No se me escapa --y me río al advertirlo-- lo ridículo de este afán estelar a ultranza. No puedo --me doy cuenta y me sonrojo al darme cuenta, acaso porque la lucidez en mí no ha terminado de perder por completo la cordura-- no puedo, digo, renunciar al deseo de que sea mía esa última y presentida emoción. Es evidente: también aquí las reivindicaciones del personaje en el que me he hipotecado buscan imponerse, reclaman reflectores: aspiran, solemnemente, a ser oídas. Hasta la muerte quiere usurparme la voracidad de este atareado, de este eficiente promotor de su prestigio. Hasta esa muerte que sólo será la mía si no me pertenece. Si me doblega y me aniquila como y cuando quiera y donde quiera. Fulminándome o bien deshaciéndome de a poco --indiferente, gradual o repentina, precisa siempre. Imbecilizándome tal vez primero, deshilachándome después, como una tela reseca, consumida. Extrayéndome la vida gota a gota, como se vacía el agua de un cuenco rajado.

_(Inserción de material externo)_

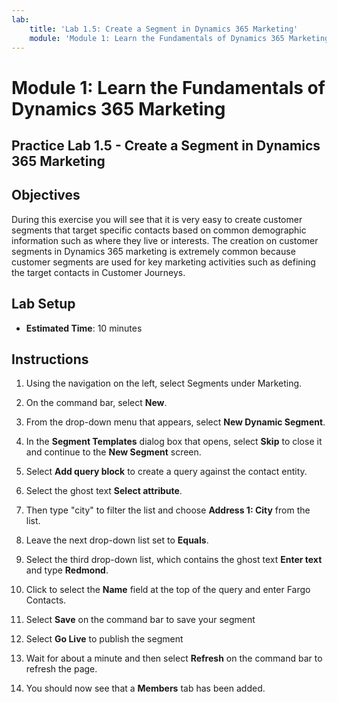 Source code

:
 ```yaml
---
lab:
    title: 'Lab 1.5: Create a Segment in Dynamics 365 Marketing'
    module: 'Module 1: Learn the Fundamentals of Dynamics 365 Marketing'
---
```


Module 1: Learn the Fundamentals of Dynamics 365 Marketing
========================

## Practice Lab 1.5 - Create a Segment in Dynamics 365 Marketing

## Objectives

During this exercise you will see that it is very easy to create customer segments that target specific contacts based on common demographic information such as where they live or interests. The creation on customer segments in Dynamics 365 marketing is extremely common because customer segments are used for key marketing activities such as defining the target contacts in Customer Journeys.

## Lab Setup

  - **Estimated Time**: 10 minutes

## Instructions

1. Using the navigation on the left, select Segments under Marketing. 

2. On the command bar, select **New**.

3. From the drop-down menu that appears, select **New Dynamic Segment**.

4. In the **Segment Templates** dialog box that opens, select **Skip** to close it and continue to the **New Segment** screen.

5. Select **Add query block** to create a query against the contact entity. 

6. Select the ghost text **Select attribute**. 

7. Then type "city" to filter the list and choose **Address 1: City** from the list.

8. Leave the next drop-down list set to **Equals**. 

9. Select the third drop-down list, which contains the ghost text **Enter text** and type **Redmond**.

10. Click to select the **Name** field at the top of the query and enter Fargo Contacts.

11. Select **Save** on the command bar to save your segment

12. Select **Go Live** to publish the segment 

13. Wait for about a minute and then select **Refresh** on the command bar to refresh the page. 

14. You should now see that a **Members** tab has been added. 
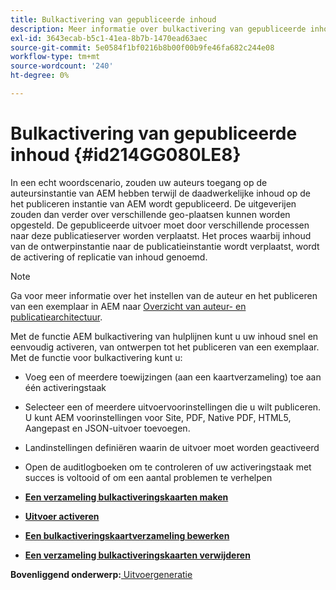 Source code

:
 ```yaml
---
title: Bulkactivering van gepubliceerde inhoud
description: Meer informatie over bulkactivering van gepubliceerde inhoud. In AEM gidsen vindt u informatie over de voordelen van de functie voor bulkactivering.
exl-id: 3643ecab-b5c1-41ea-8b7b-1470ead63aec
source-git-commit: 5e0584f1bf0216b8b00f00b9fe46fa682c244e08
workflow-type: tm+mt
source-wordcount: '240'
ht-degree: 0%

---
```


# Bulkactivering van gepubliceerde inhoud {#id214GG080LE8}

In een echt woordscenario, zouden uw auteurs toegang op de auteursinstantie van AEM hebben terwijl de daadwerkelijke inhoud op de het publiceren instantie van AEM wordt gepubliceerd. De uitgeverijen zouden dan verder over verschillende geo-plaatsen kunnen worden opgesteld. De gepubliceerde uitvoer moet door verschillende processen naar deze publicatieserver worden verplaatst. Het proces waarbij inhoud van de ontwerpinstantie naar de publicatieinstantie wordt verplaatst, wordt de activering of replicatie van inhoud genoemd.

>[!NOTE]
>
> Ga voor meer informatie over het instellen van de auteur en het publiceren van een exemplaar in AEM naar [Overzicht van auteur- en publicatiearchitectuur](https://experienceleague.adobe.com/docs/experience-manager-screens/user-guide/administering/author-publish/author-publish-architecture-overview.html?lang=en#prerequisites).

Met de functie AEM bulkactivering van hulplijnen kunt u uw inhoud snel en eenvoudig activeren, van ontwerpen tot het publiceren van een exemplaar. Met de functie voor bulkactivering kunt u:

- Voeg een of meerdere toewijzingen \(aan een kaartverzameling\) toe aan één activeringstaak

- Selecteer een of meerdere uitvoervoorinstellingen die u wilt publiceren. U kunt AEM voorinstellingen voor Site, PDF, Native PDF, HTML5, Aangepast en JSON-uitvoer toevoegen.


- Landinstellingen definiëren waarin de uitvoer moet worden geactiveerd

- Open de auditlogboeken om te controleren of uw activeringstaak met succes is voltooid of om een aantal problemen te verhelpen


- **[Een verzameling bulkactiveringskaarten maken](conf-bulk-activation-create-map-collection.md)**

- **[Uitvoer activeren](conf-bulk-activation-publish-map-collection.md)**

- **[Een bulkactiveringskaartverzameling bewerken](conf-bulk-activation-edit-map-collection.md)**

- **[Een verzameling bulkactiveringskaarten verwijderen](conf-bulk-activation-delete-map-collection.md)**


**Bovenliggend onderwerp:**[ Uitvoergeneratie](generate-output.md)
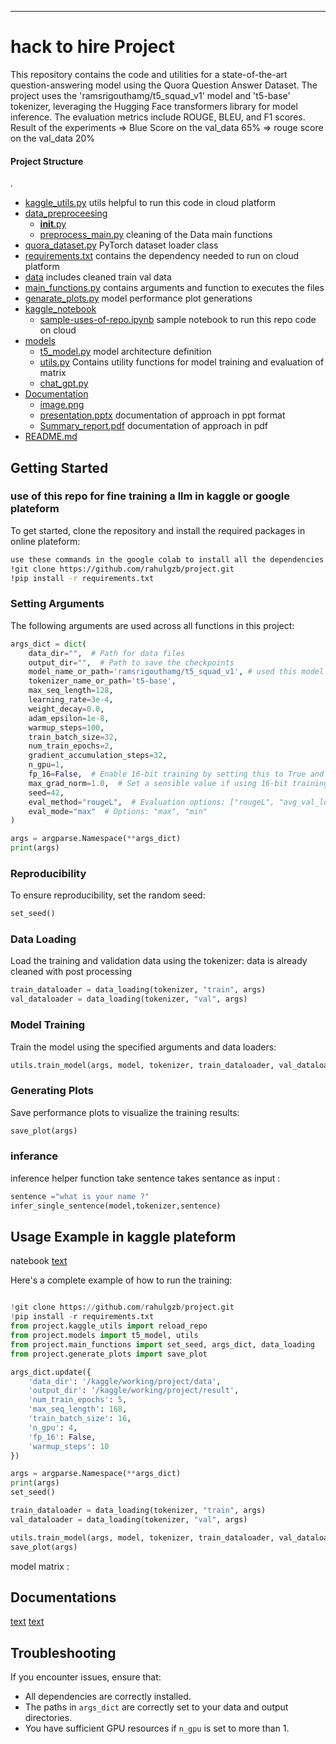 
---

# hack to hire Project

This repository contains the code and utilities for a state-of-the-art question-answering model using the Quora Question Answer Dataset. The project uses the 'ramsrigouthamg/t5_squad_v1' model and 't5-base' tokenizer, leveraging the Hugging Face transformers library for model inference. The evaluation metrics include ROUGE, BLEU, and F1 scores.
Result of the experiments
=> Blue Score on the val_data  65%
=> rouge score on the val_data 20%

#### Project Structure
.
 * [kaggle_utils.py](./kaggle_utils.py) utils helpful to run this code in cloud platform
 * [data_preproceesing](./data_preproceesing)
   * [__init__.py](./data_preproceesing/__init__.py)
   * [preprocess_main.py](./data_preproceesing/preprocess_main.py)  cleaning of the Data main functions
 * [quora_dataset.py](./quora_dataset.py)  PyTorch dataset loader class 
 * [requirements.txt](./requirements.txt)  contains the dependency needed to run on cloud platform
 * [data](./data) includes cleaned train val data 
 * [main_functions.py](./main_functions.py) contains arguments and function to executes the files 
 * [genarate_plots.py](./genarate_plots.py)  model performance plot generations 
 * [kaggle_notebook](./kaggle_notebook)
   * [sample-uses-of-repo.ipynb](./kaggle_notebook/sample-uses-of-repo.ipynb) sample notebook to run this repo code on cloud 
 * [models](./models)
   * [t5_model.py](./models/t5_model.py) model architecture definition 
   * [utils.py](./models/utils.py) Contains utility functions for model training and evaluation of matrix 
   * [chat_gpt.py](./models/chat_gpt.py) 
 * [Documentation](./Documentation)
   * [image.png](./Documentation/image.png) 
   * [presentation.pptx](./Documentation/presentation.pptx)  documentation of approach in ppt format
   * [Summary_report.pdf](./Documentation/Summary_report.pdf)  documentation of approach in pdf 
 * [README.md](./README.md)

## Getting Started

### use of this repo for fine training a llm  in kaggle or google plateform 

To get started, clone the repository and install the required packages in online plateform:

```bash
use these commands in the google colab to install all the dependencies
!git clone https://github.com/rahulgzb/project.git
!pip install -r requirements.txt
```

### Setting Arguments

The following arguments are used across all functions in this project:

```python
args_dict = dict(
    data_dir="",  # Path for data files
    output_dir="",  # Path to save the checkpoints
    model_name_or_path='ramsrigouthamg/t5_squad_v1', # used this model for finetuning the further for traning this model already trained for quora data pair data set 
    tokenizer_name_or_path='t5-base',
    max_seq_length=128,
    learning_rate=3e-4,
    weight_decay=0.0,
    adam_epsilon=1e-8,
    warmup_steps=100,    
    train_batch_size=32,
    num_train_epochs=2,
    gradient_accumulation_steps=32,
    n_gpu=1,
    fp_16=False,  # Enable 16-bit training by setting this to True and installing apex
    max_grad_norm=1.0,  # Set a sensible value if using 16-bit training, 0.5 is a good default
    seed=42,
    eval_method="rougeL",  # Evaluation options: ["rougeL", "avg_val_loss", "bleu"]
    eval_mode="max"  # Options: "max", "min"
)

args = argparse.Namespace(**args_dict)
print(args)
```

### Reproducibility

To ensure reproducibility, set the random seed:

```python
set_seed()
```

### Data Loading

Load the training and validation data using the tokenizer: 
data is already cleaned with post processing 

```python
train_dataloader = data_loading(tokenizer, "train", args)
val_dataloader = data_loading(tokenizer, "val", args)
```

### Model Training

Train the model using the specified arguments and data loaders:

```python
utils.train_model(args, model, tokenizer, train_dataloader, val_dataloader)
```

### Generating Plots

Save performance plots to visualize the training results:

```python
save_plot(args)
```
### inferance 

inference helper function take sentence takes sentance as input :

```python
sentence ="what is your name ?"
infer_single_sentence(model,tokenizer,sentence)
```

## Usage Example in kaggle plateform
natebook [text](kaggle_notebook/sample-uses-of-repo.ipynb)

Here's a complete example of how to run the training:


```python

!git clone https://github.com/rahulgzb/project.git
!pip install -r requirements.txt
from project.kaggle_utils import reload_repo
from project.models import t5_model, utils
from project.main_functions import set_seed, args_dict, data_loading
from project.generate_plots import save_plot

args_dict.update({
    'data_dir': '/kaggle/working/project/data',
    'output_dir': '/kaggle/working/project/result',
    'num_train_epochs': 5,
    'max_seq_length': 168,
    'train_batch_size': 16,
    'n_gpu': 4,
    'fp_16': False,
    'warmup_steps': 10
})

args = argparse.Namespace(**args_dict)
print(args)
set_seed()

train_dataloader = data_loading(tokenizer, "train", args)
val_dataloader = data_loading(tokenizer, "val", args)

utils.train_model(args, model, tokenizer, train_dataloader, val_dataloader)
save_plot(args)
```
model matrix :
## Documentations 
[text](project/Documentation/Summary_report.docx) [text](project/Documentation/presentation.pptx)

## Troubleshooting

If you encounter issues, ensure that:
- All dependencies are correctly installed.
- The paths in `args_dict` are correctly set to your data and output directories.
- You have sufficient GPU resources if `n_gpu` is set to more than 1.

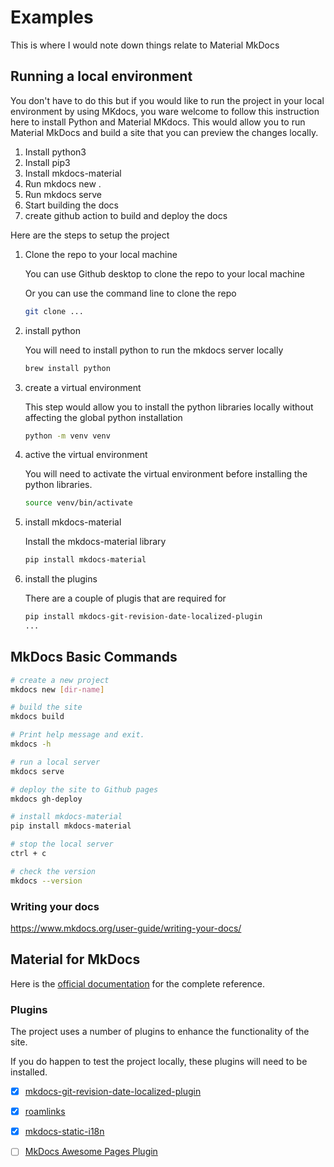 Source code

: # Examples
This is where I would note down things relate to Material MkDocs

## Running a local environment

You don't have to do this but if you would like to run the project in your local environment by using MKdocs, you ware welcome to follow this instruction here to install Python and Material MKdocs. This would allow you to run Material MkDocs and build a site that you can preview the changes locally.

1. Install python3
2. Install pip3
3. Install mkdocs-material
4. Run mkdocs new .
5. Run mkdocs serve
6. Start building the docs
7. create github action to build and deploy the docs

Here are the steps to setup the project


1. Clone the repo to your local machine

    You can use Github desktop to clone the repo to your local machine

    Or you can use the command line to clone the repo

    ```bash
    git clone ...
    ```

2. install python

    You will need to install python to run the mkdocs server locally

    ```bash
    brew install python
    ```

3. create a virtual environment

    This step would allow you to install the python libraries locally without affecting the global python installation
   
    ```bash
    python -m venv venv
    ```

4. active the virtual environment

    You will need to activate the virtual environment before installing the python libraries.

    ```bash
    source venv/bin/activate
    ```

5. install mkdocs-material

    Install the mkdocs-material library

    ```bash
    pip install mkdocs-material
    ```
6. install the plugins

    There are a couple of plugis that are required for 

    ```bash
    pip install mkdocs-git-revision-date-localized-plugin
    ...
    ```


## MkDocs Basic Commands

```bash title="General command"
# create a new project
mkdocs new [dir-name]

# build the site
mkdocs build

# Print help message and exit.
mkdocs -h

# run a local server
mkdocs serve

# deploy the site to Github pages
mkdocs gh-deploy

# install mkdocs-material
pip install mkdocs-material

# stop the local server
ctrl + c

# check the version
mkdocs --version

```

### Writing your docs

https://www.mkdocs.org/user-guide/writing-your-docs/

## Material for MkDocs

Here is the [official documentation](https://squidfunk.github.io/mkdocs-material/getting-started/) for the complete reference.


### Plugins

The project uses a number of plugins to enhance the functionality of the site. 

If you do happen to test the project locally, these plugins will need to be installed.

- [x] [mkdocs-git-revision-date-localized-plugin](https://github.com/timvink/)
- [x] [roamlinks](https://github.com/Jackiexiao/mkdocs-roamlinks-plugin)
- [x] [mkdocs-static-i18n](https://github.com/ultrabug/mkdocs-static-i18n)
- [ ] [MkDocs Awesome Pages Plugin](https://github.com/lukasgeiter/mkdocs-awesome-pages-plugin)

Sí, también para esa hora fronteriza, el hombre ocupado en que consisto tiene planes. Su afición al estrellato no se colma. Quiere, hasta el final, reflectores sobre sus pasos. Le repugna, en verdad, lo que creía haber amado: la reclusión, cierta humildad, lo recoleto de la lectura y el trabajo manual sobre el papel. Le asquea saberse naturaleza. Reconocerse gobernado por leyes que él no establece ni controla. Y por eso reclama, soberbio, actoral, facultades para un último gesto escénico que permita, más tarde, cuando él ya no esté, evocarlo en su esplendor de moribundo ejemplar. Aquí yace quien se fue con inédito aplomo. Pero no, el aplomo nada tiene que ver con la serenidad. Así como nada tiene que ver la serenidad con la farsa. La serenidad es un don superlativo. Sé de qué hablo. Soy el residuo de ese don. La memoria desvelada de esa alegría. la nostalgia de esa bendición.

 

* texto incluido en "Ensayos de Intimidad" de Santiago Kovadloff (n. Buenos Aires, 1942). Ensayista, poeta y traductor. En 1998 se incorporó a la Academia Argentina de Letras. Colabora actualmente en el diario La Nación, de Buenos Aires. "¿Qué otra cosa puede ser un ensayo más que una ofrenda de sostenida intimidad?" se pregunta el autor en la contratapa del libro, editado por Emecé de Argentina (224 págs - mayo, 2002).